PG_reserved, VM_RESERVED, and VM_UNPAGED
[Posted November 22, 2005 by corbet]
The
page structure, used to describe the memory in the system,
includes a set of flags; one of those flags is
PG_reserved. For a
long time, this bit has marked pages which are not part of the regular
memory management regime; pages so marked include the kernel text (which
really should not be swapped out) and the I/O memory in the legacy ISA hole
at 640K. Occasionally, device drivers have explicitly set the reserved bit
on ordinary memory so that it could be mapped into user space with
remap_pfn_range(). This technique has been discouraged for years,
but still persists in spots.
The 2.6.15 kernel removes, for all practical purposes, the reserved bit.
Space for page flags is tight, and it was figured that, in 2.6, this bit
was no longer needed. The page reclaim code no longer cycles through the
system memory map, so it does not need this bit to know which pages to
avoid. For the other uses, the VM_RESERVED bit in the
vm_area structure could be used instead. So, in 2.6.15-rc2, the
PG_reserved bit is (almost) ignored, and the kernel respects
VM_RESERVED by not freeing pages found in areas with that bit
set.
Unfortunately, it seems a number of drivers set VM_RESERVED for
all VMAs which are mapped into user space. Some of these areas are
actually normal memory pages, which the driver maps into the process's
address space one-by-one when its nopage() function is called.
Hugh Dickins noticed that, in this case, those pages will never be returned
to the system, since the VM_RESERVED flag prevents them from being
freed. The right fix for the problem is probably to get rid of
VM_RESERVED altogether; its use is mostly a legacy from the 2.4
days. But going into a bunch of drivers and tweaking their memory
management code when this kernel is already at a -rc2 release looks like a
certain way to introduce obscure bugs. So Hugh decided to go in and make
fundamental changes to the low-level memory management code instead.

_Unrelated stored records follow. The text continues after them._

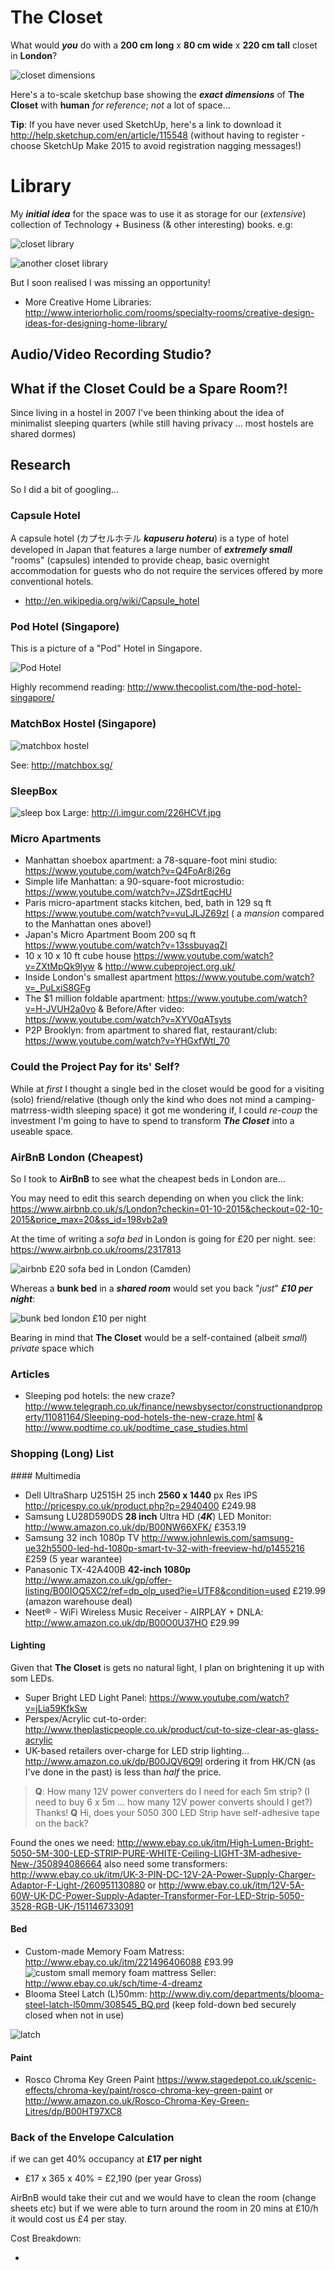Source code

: # The Closet

What would ***you*** do with a **200 cm long** x
**80 cm wide** x **220 cm tall** closet in **London**?

![closet dimensions](http://i.imgur.com/XBpybLE.png)

Here's a to-scale sketchup base showing the ***exact dimensions*** of **The Closet** with **human** *for reference*; *not* a lot of space...



**Tip**: If you have never used SketchUp, here's a link to download it
http://help.sketchup.com/en/article/115548 (without having to register - choose SketchUp Make 2015 to avoid registration nagging messages!)

# Library

My ***initial idea*** for the space was to use it as storage for our (*extensive*) collection
of Technology + Business (& other interesting) books.
e.g:

![closet library](http://i.imgur.com/lAXGs88.jpg)

![another closet library](http://i.imgur.com/U4ZqFhD.jpg)

But I soon realised I was missing an opportunity!

+ More Creative Home Libraries:
http://www.interiorholic.com/rooms/specialty-rooms/creative-design-ideas-for-designing-home-library/

## Audio/Video Recording Studio?




## What if the Closet Could be a Spare Room?!

Since living in a hostel in 2007 I've been thinking about the idea of minimalist sleeping quarters (while still having privacy ... most hostels are shared dormes)

## Research

So I did a bit of googling...

### Capsule Hotel

A capsule hotel (カプセルホテル ***kapuseru hoteru***) is a type of hotel developed in Japan that features a large number of ***extremely small*** "rooms" (capsules) intended to provide cheap, basic overnight accommodation for guests who do not require the services offered by more conventional hotels.

+ http://en.wikipedia.org/wiki/Capsule_hotel

### Pod Hotel (Singapore)

This is a picture of a "Pod" Hotel in Singapore.

![Pod Hotel](http://i.imgur.com/W6zwe0a.jpg)

Highly recommend reading:  http://www.thecoolist.com/the-pod-hotel-singapore/

### MatchBox Hostel (Singapore)

![matchbox hostel](http://matchbox.sg/images/sm2.jpg)

See: http://matchbox.sg/

### SleepBox

![sleep box](http://i.imgur.com/226HCVf.jpg)
Large: http://i.imgur.com/226HCVf.jpg

### Micro Apartments

+ Manhattan shoebox apartment: a 78-square-foot mini studio: https://www.youtube.com/watch?v=Q4FoAr8i26g
+ Simple life Manhattan: a 90-square-foot microstudio: https://www.youtube.com/watch?v=JZSdrtEqcHU
+ Paris micro-apartment stacks kitchen, bed, bath in 129 sq ft
https://www.youtube.com/watch?v=vuLJLJZ69zI ( a *mansion* compared to the Manhattan ones above!)
+ Japan's Micro Apartment Boom 200 sq ft
https://www.youtube.com/watch?v=13ssbuyaqZI
+ 10 x 10 x 10 ft cube house
https://www.youtube.com/watch?v=ZXtMpQk9Iyw
& http://www.cubeproject.org.uk/
+ Inside London's smallest apartment
https://www.youtube.com/watch?v=_PuLxiS8GFg
+ The $1 million foldable apartment:
https://www.youtube.com/watch?v=H-JVUH2a0vo
 & Before/After video: https://www.youtube.com/watch?v=XYV0qATsyts
+ P2P Brooklyn: from apartment to shared flat, restaurant/club: https://www.youtube.com/watch?v=YHGxfWtl_70

### Could the Project Pay for its' Self?

While at *first* I thought a single bed in the closet would be good for a visiting (solo) friend/relative (though only the kind who does not mind a camping-matrress-width sleeping space) it got me wondering if,
I could *re-coup* the investment I'm going to have to spend to transform ***The Closet*** into a useable space.

### AirBnB London (Cheapest)

So I took to **AirBnB** to see what the cheapest beds in London are...

You may need to edit this search depending on when you click the link: https://www.airbnb.co.uk/s/London?checkin=01-10-2015&checkout=02-10-2015&price_max=20&ss_id=198vb2a9

At the time of writing a *sofa bed* in
London is going for £20 per night.
see: https://www.airbnb.co.uk/rooms/2317813

![airbnb £20 sofa bed in London (Camden)](http://i.imgur.com/Qt0TfYF.png)

Whereas a **bunk bed** in a ***shared room***
would set you back "*just*" ***£10 per night***:

![bunk bed london £10 per night](http://i.imgur.com/Rkex61x.png)

Bearing in mind that **The Closet** would
be a self-contained (albeit *small*) *private* space which

### Articles

+ Sleeping pod hotels: the new craze?  http://www.telegraph.co.uk/finance/newsbysector/constructionandproperty/11081164/Sleeping-pod-hotels-the-new-craze.html &  http://www.podtime.co.uk/podtime_case_studies.html



### Shopping (Long) List

#### Multimedia

+ Dell UltraSharp U2515H 25 inch **2560 x 1440** px Res IPS http://pricespy.co.uk/product.php?p=2940400
£249.98
+ Samsung LU28D590DS **28 inch** Ultra HD (***4K***) LED Monitor: http://www.amazon.co.uk/dp/B00NW66XFK/ £353.19
+ Samsung 32 inch 1080p TV http://www.johnlewis.com/samsung-ue32h5500-led-hd-1080p-smart-tv-32-with-freeview-hd/p1455216 £259 (5 year warantee)
+ Panasonic TX-42A400B **42-inch 1080p**
http://www.amazon.co.uk/gp/offer-listing/B00IOQ5XC2/ref=dp_olp_used?ie=UTF8&condition=used £219.99 (amazon warehouse deal)
+ Neet® - WiFi Wireless Music Receiver - AIRPLAY + DNLA: http://www.amazon.co.uk/dp/B00O0U37HO £29.99

#### Lighting

Given that **The Closet** is gets no natural light, I plan on brightening it up with som LEDs.

+ Super Bright LED Light Panel:
https://www.youtube.com/watch?v=jLia59KfkSw
+ Perspex/Acrylic cut-to-order:
http://www.theplasticpeople.co.uk/product/cut-to-size-clear-as-glass-acrylic
+ UK-based retailers over-charge for LED strip lighting... http://www.amazon.co.uk/dp/B00JQV6Q9I
ordering it from HK/CN (as I've done in the past) is less than *half* the price.

> **Q**: How many 12V power converters do I need for each 5m strip?
(I need to buy 6 x 5m ... how many 12V power converts should I get?)
Thanks!
> **Q** Hi, does your 5050 300 LED Strip have self-adhesive tape on the back?

Found the ones we need:
http://www.ebay.co.uk/itm/High-Lumen-Bright-5050-5M-300-LED-STRIP-PURE-WHITE-Ceiling-LIGHT-3M-adhesive-New-/350894086664
also need some transformers:
http://www.ebay.co.uk/itm/UK-3-PIN-DC-12V-2A-Power-Supply-Charger-Adaptor-F-Light-/260951130880 or http://www.ebay.co.uk/itm/12V-5A-60W-UK-DC-Power-Supply-Adapter-Transformer-For-LED-Strip-5050-3528-RGB-UK-/151146733091

#### Bed
+ Custom-made Memory Foam Matress: http://www.ebay.co.uk/itm/221496406088 £93.99
![custom small memory foam mattress](http://i.imgur.com/ox5LuA6.png)
Seller: http://www.ebay.co.uk/sch/time-4-dreamz
+ Blooma Steel Latch (L)50mm:
http://www.diy.com/departments/blooma-steel-latch-l50mm/308545_BQ.prd (keep fold-down bed securely closed when not in use)

 ![latch](http://i.imgur.com/0nWbfrk.jpg)

#### Paint

+ Rosco Chroma Key Green Paint
https://www.stagedepot.co.uk/scenic-effects/chroma-key/paint/rosco-chroma-key-green-paint or http://www.amazon.co.uk/Rosco-Chroma-Key-Green-Litres/dp/B00HT97XC8

### Back of the Envelope Calculation

if we can get 40% occupancy at **£17 per night**
+ £17 x 365 x 40% = £2,190 (per year Gross)

AirBnB would take their cut and we would have
to clean the room (change sheets etc)
but if we were able to turn around the room
in 20 mins at £10/h it would cost us
£4 per stay.

Cost Breakdown:

+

The result is a new VMA flag, VM_UNPAGED. This flag says,
explicitly, that the pages in this VMA are not to be managed, and in
particular, should not be freed. It essentially takes over the meaning
previously held by VM_RESERVED, but in an arguably better-defined
manner. Calls to remap_pfn_range() will cause the
VM_UNPAGED flag to be set. But areas of RAM managed by a driver
nopage() function will not have VM_UNPAGED set, so their
memory will be managed normally.
Various other subtleties, such as what happens when a process with
VM_UNPAGED VMAs forks, had to be dealt with. But the end result
of all this work
should be that things function again, with no driver changes. At some
point, the use of VM_RESERVED in drivers may be taken out, but
that's a post-2.6.15 thing.
Meanwhile, one other interesting result of the PG_reserved removal
is that remap_page_range() can now be used to remap any set of
addresses, not just those marked reserved.